▸ WHAT NEEDS TO BE DONE: From the line with "## ScalarFlowGraph" to the line with "## Final thoughts", retype every line exactly, including those two, and leave out the rest of the data below.

▸ DATA EXTRACT:
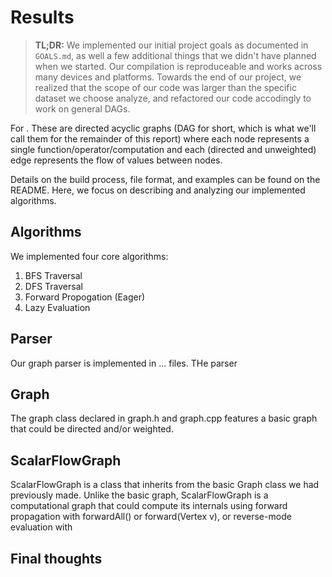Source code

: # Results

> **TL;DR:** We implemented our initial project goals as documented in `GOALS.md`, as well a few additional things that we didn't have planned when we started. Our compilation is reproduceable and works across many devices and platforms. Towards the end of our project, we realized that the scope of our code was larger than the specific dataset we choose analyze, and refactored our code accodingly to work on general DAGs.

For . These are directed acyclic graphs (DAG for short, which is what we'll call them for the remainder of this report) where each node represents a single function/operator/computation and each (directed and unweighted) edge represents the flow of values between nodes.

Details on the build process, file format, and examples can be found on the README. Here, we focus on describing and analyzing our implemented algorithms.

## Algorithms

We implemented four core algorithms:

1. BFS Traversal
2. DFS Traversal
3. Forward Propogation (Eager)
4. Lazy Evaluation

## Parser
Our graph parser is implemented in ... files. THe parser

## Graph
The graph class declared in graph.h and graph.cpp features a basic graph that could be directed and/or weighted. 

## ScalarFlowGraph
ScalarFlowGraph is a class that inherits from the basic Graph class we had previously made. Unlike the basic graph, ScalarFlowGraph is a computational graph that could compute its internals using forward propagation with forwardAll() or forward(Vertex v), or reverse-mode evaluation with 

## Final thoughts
--
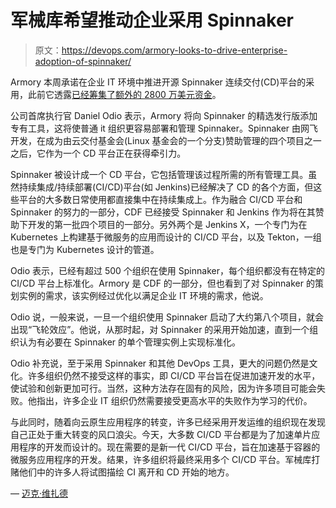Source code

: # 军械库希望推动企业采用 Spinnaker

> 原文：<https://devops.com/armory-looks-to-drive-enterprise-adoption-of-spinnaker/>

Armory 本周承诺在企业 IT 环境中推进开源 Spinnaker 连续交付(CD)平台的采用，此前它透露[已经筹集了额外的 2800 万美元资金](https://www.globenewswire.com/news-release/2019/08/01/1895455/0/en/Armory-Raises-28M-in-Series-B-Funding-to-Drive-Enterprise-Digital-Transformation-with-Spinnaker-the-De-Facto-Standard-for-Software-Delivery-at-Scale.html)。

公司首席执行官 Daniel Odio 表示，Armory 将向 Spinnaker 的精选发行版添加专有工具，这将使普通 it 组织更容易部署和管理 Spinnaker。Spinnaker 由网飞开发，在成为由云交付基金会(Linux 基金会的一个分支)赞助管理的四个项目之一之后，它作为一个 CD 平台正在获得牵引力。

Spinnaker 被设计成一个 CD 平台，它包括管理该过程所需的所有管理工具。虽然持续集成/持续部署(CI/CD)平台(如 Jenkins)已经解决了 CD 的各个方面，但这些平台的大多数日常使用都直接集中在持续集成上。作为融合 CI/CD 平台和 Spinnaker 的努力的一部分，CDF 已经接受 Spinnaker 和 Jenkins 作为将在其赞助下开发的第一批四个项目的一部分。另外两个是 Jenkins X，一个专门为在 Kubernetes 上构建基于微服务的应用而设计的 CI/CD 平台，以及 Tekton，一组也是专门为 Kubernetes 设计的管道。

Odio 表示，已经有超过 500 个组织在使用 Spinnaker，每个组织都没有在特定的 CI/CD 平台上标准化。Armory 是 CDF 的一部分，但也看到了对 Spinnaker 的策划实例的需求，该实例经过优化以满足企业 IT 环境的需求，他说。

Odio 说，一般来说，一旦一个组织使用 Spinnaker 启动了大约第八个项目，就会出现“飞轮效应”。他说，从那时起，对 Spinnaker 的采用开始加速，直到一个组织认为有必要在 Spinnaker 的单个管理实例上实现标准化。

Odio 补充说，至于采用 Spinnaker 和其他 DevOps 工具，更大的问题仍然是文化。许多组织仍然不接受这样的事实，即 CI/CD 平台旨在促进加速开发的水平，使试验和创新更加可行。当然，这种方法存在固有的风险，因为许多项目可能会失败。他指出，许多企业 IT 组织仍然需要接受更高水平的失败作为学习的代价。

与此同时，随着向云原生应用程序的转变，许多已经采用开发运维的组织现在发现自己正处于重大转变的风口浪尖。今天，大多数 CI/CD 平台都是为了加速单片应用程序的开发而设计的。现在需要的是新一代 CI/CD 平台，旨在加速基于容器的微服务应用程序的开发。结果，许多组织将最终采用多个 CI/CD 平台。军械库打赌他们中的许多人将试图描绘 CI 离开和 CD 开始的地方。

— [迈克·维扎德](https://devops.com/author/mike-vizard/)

▸ SOLUTION TO THIS TASK:
## ScalarFlowGraph
ScalarFlowGraph is a class that inherits from the basic Graph class we had previously made. Unlike the basic graph, ScalarFlowGraph is a computational graph that could compute its internals using forward propagation with forwardAll() or forward(Vertex v), or reverse-mode evaluation with 

## Final thoughts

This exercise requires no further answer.